▶ **BRIEF**:
Write out every entry precisely as given, leaving the pictures out.

===== DATA FOR PROCESSING

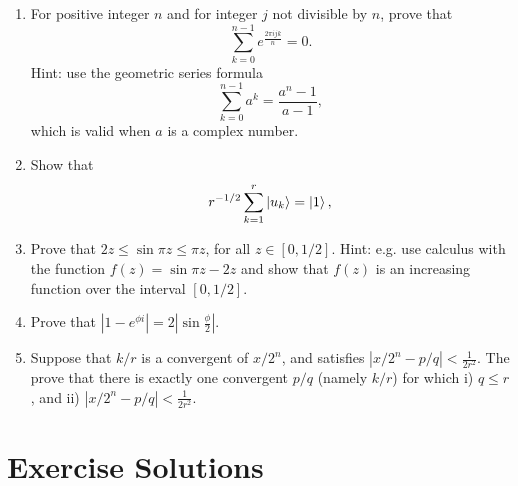 \documentclass [12pt]{article}
\theoremstyle{definition}
\begin{document}
\begin{enumerate}
\item 
\label{exercise:sum}
For positive integer $n$ and for integer $j$ not divisible by $n$, prove that
\[\overset{n-1}{\underset{k=0}{\sum}}e^{\frac{2\pi ijk}{n}}=0.\]
Hint: use the geometric series formula
\[\overset{n-1}{\underset{k=0}{\sum}}a^{k}=\frac{a^{n}-1}{a-1},\]
which is valid when $a$ is a complex number.
 
 \item Show that \[r^{-1/2}\sum_{k=1}^r\ket{u_k} = \ket{1},\]
  

\item  Prove that $2z \leq \sin\pi z \leq \pi z$, for all $z\in[0,1/2]$. Hint: e.g. use calculus with the function $f(z) = \sin\pi z - 2z$ and show that $f(z)$ is an increasing 
function over the interval $[0,1/2]$.

\item Prove that $|1-e^{\phi i}| = 2|\sin\frac{\phi}{2}|$.

\item Suppose that $k/r$ is a convergent of $x/2^n$, and satisfies $|x/2^n-p/q| < \frac{1}{2r^2}$. The prove that there is exactly one convergent $p/q$ (namely $k/r$) for which
 i) $q \leq r$, and ii) 
$|x/2^n-p/q| < \frac{1}{2r^2}$. 
 






    

\end{enumerate}




\newpage
\section*{Exercise Solutions}
\end{document}
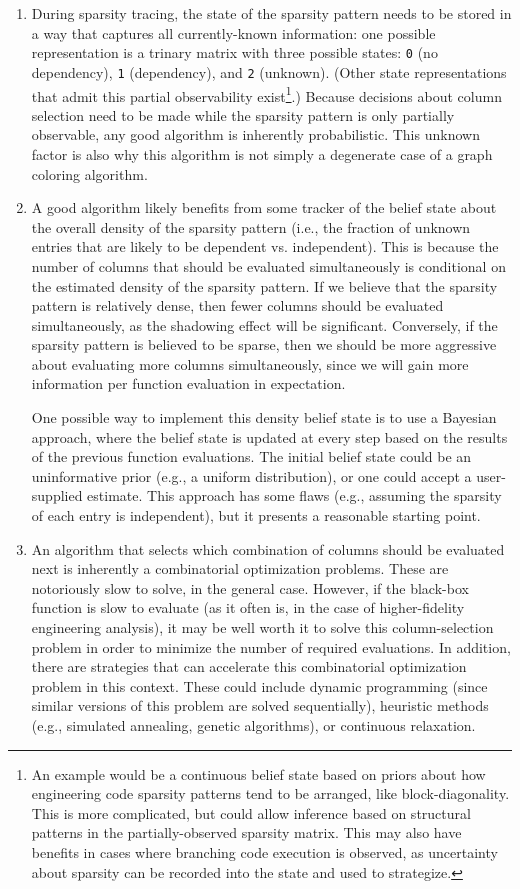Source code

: \begin{enumerate}
    \item During sparsity tracing, the state of the sparsity pattern needs to be stored in a way that captures all currently-known information: one possible representation is a trinary matrix with three possible states: \texttt{0} (no dependency), \texttt{1} (dependency), and \texttt{2} (unknown). (Other state representations that admit this partial observability exist\footnote{An example would be a continuous belief state based on priors about how engineering code sparsity patterns tend to be arranged, like block-diagonality. This is more complicated, but could allow inference based on structural patterns in the partially-observed sparsity matrix. This may also have benefits in cases where branching code execution is observed, as uncertainty about sparsity can be recorded into the state and used to strategize.}.) Because decisions about column selection need to be made while the sparsity pattern is only partially observable, any good algorithm is inherently probabilistic. This unknown factor is also why this algorithm is not simply a degenerate case of a graph coloring algorithm.
    \item A good algorithm likely benefits from some tracker of the belief state about the overall density of the sparsity pattern (i.e., the fraction of unknown entries that are likely to be dependent vs. independent). This is because the number of columns that should be evaluated simultaneously is conditional on the estimated density of the sparsity pattern. If we believe that the sparsity pattern is relatively dense, then fewer columns should be evaluated simultaneously, as the shadowing effect will be significant. Conversely, if the sparsity pattern is believed to be sparse, then we should be more aggressive about evaluating more columns simultaneously, since we will gain more information per function evaluation in expectation.

    One possible way to implement this density belief state is to use a Bayesian approach, where the belief state is updated at every step based on the results of the previous function evaluations. The initial belief state could be an uninformative prior (e.g., a uniform distribution), or one could accept a user-supplied estimate. This approach has some flaws (e.g., assuming the sparsity of each entry is independent), but it presents a reasonable starting point.

    \item An algorithm that selects which combination of columns should be evaluated next is inherently a combinatorial optimization problems. These are notoriously slow to solve, in the general case. However, if the black-box function is slow to evaluate (as it often is, in the case of higher-fidelity engineering analysis), it may be well worth it to solve this column-selection problem in order to minimize the number of required evaluations. In addition, there are strategies that can accelerate this combinatorial optimization problem in this context. These could include dynamic programming (since similar versions of this problem are solved sequentially), heuristic methods (e.g., simulated annealing, genetic algorithms), or continuous relaxation.


\end{enumerate}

==========

▶ **WRITTEN ANSWER**:
 \documentclass [12pt]{article}
\theoremstyle{definition}
\begin{document}
\begin{enumerate}
\item 
\label{exercise:sum}
For positive integer $n$ and for integer $j$ not divisible by $n$, prove that
\[\overset{n-1}{\underset{k=0}{\sum}}e^{\frac{2\pi ijk}{n}}=0.\]
Hint: use the geometric series formula
\[\overset{n-1}{\underset{k=0}{\sum}}a^{k}=\frac{a^{n}-1}{a-1},\]
which is valid when $a$ is a complex number.
 
 \item Show that \[r^{-1/2}\sum_{k=1}^r\ket{u_k} = \ket{1},\]
  

\item  Prove that $2z \leq \sin\pi z \leq \pi z$, for all $z\in[0,1/2]$. Hint: e.g. use calculus with the function $f(z) = \sin\pi z - 2z$ and show that $f(z)$ is an increasing 
function over the interval $[0,1/2]$.

\item Prove that $|1-e^{\phi i}| = 2|\sin\frac{\phi}{2}|$.

\item Suppose that $k/r$ is a convergent of $x/2^n$, and satisfies $|x/2^n-p/q| < \frac{1}{2r^2}$. The prove that there is exactly one convergent $p/q$ (namely $k/r$) for which
 i) $q \leq r$, and ii) 
$|x/2^n-p/q| < \frac{1}{2r^2}$. 
 






    

\end{enumerate}




\newpage
\section*{Exercise Solutions}
\end{document}
Source code

: \begin{enumerate}
    \item During sparsity tracing, the state of the sparsity pattern needs to be stored in a way that captures all currently-known information: one possible representation is a trinary matrix with three possible states: \texttt{0} (no dependency), \texttt{1} (dependency), and \texttt{2} (unknown). (Other state representations that admit this partial observability exist\footnote{An example would be a continuous belief state based on priors about how engineering code sparsity patterns tend to be arranged, like block-diagonality. This is more complicated, but could allow inference based on structural patterns in the partially-observed sparsity matrix. This may also have benefits in cases where branching code execution is observed, as uncertainty about sparsity can be recorded into the state and used to strategize.}.) Because decisions about column selection need to be made while the sparsity pattern is only partially observable, any good algorithm is inherently probabilistic. This unknown factor is also why this algorithm is not simply a degenerate case of a graph coloring algorithm.
    \item A good algorithm likely benefits from some tracker of the belief state about the overall density of the sparsity pattern (i.e., the fraction of unknown entries that are likely to be dependent vs. independent). This is because the number of columns that should be evaluated simultaneously is conditional on the estimated density of the sparsity pattern. If we believe that the sparsity pattern is relatively dense, then fewer columns should be evaluated simultaneously, as the shadowing effect will be significant. Conversely, if the sparsity pattern is believed to be sparse, then we should be more aggressive about evaluating more columns simultaneously, since we will gain more information per function evaluation in expectation.

    One possible way to implement this density belief state is to use a Bayesian approach, where the belief state is updated at every step based on the results of the previous function evaluations. The initial belief state could be an uninformative prior (e.g., a uniform distribution), or one could accept a user-supplied estimate. This approach has some flaws (e.g., assuming the sparsity of each entry is independent), but it presents a reasonable starting point.

    \item An algorithm that selects which combination of columns should be evaluated next is inherently a combinatorial optimization problems. These are notoriously slow to solve, in the general case. However, if the black-box function is slow to evaluate (as it often is, in the case of higher-fidelity engineering analysis), it may be well worth it to solve this column-selection problem in order to minimize the number of required evaluations. In addition, there are strategies that can accelerate this combinatorial optimization problem in this context. These could include dynamic programming (since similar versions of this problem are solved sequentially), heuristic methods (e.g., simulated annealing, genetic algorithms), or continuous relaxation.


\end{enumerate}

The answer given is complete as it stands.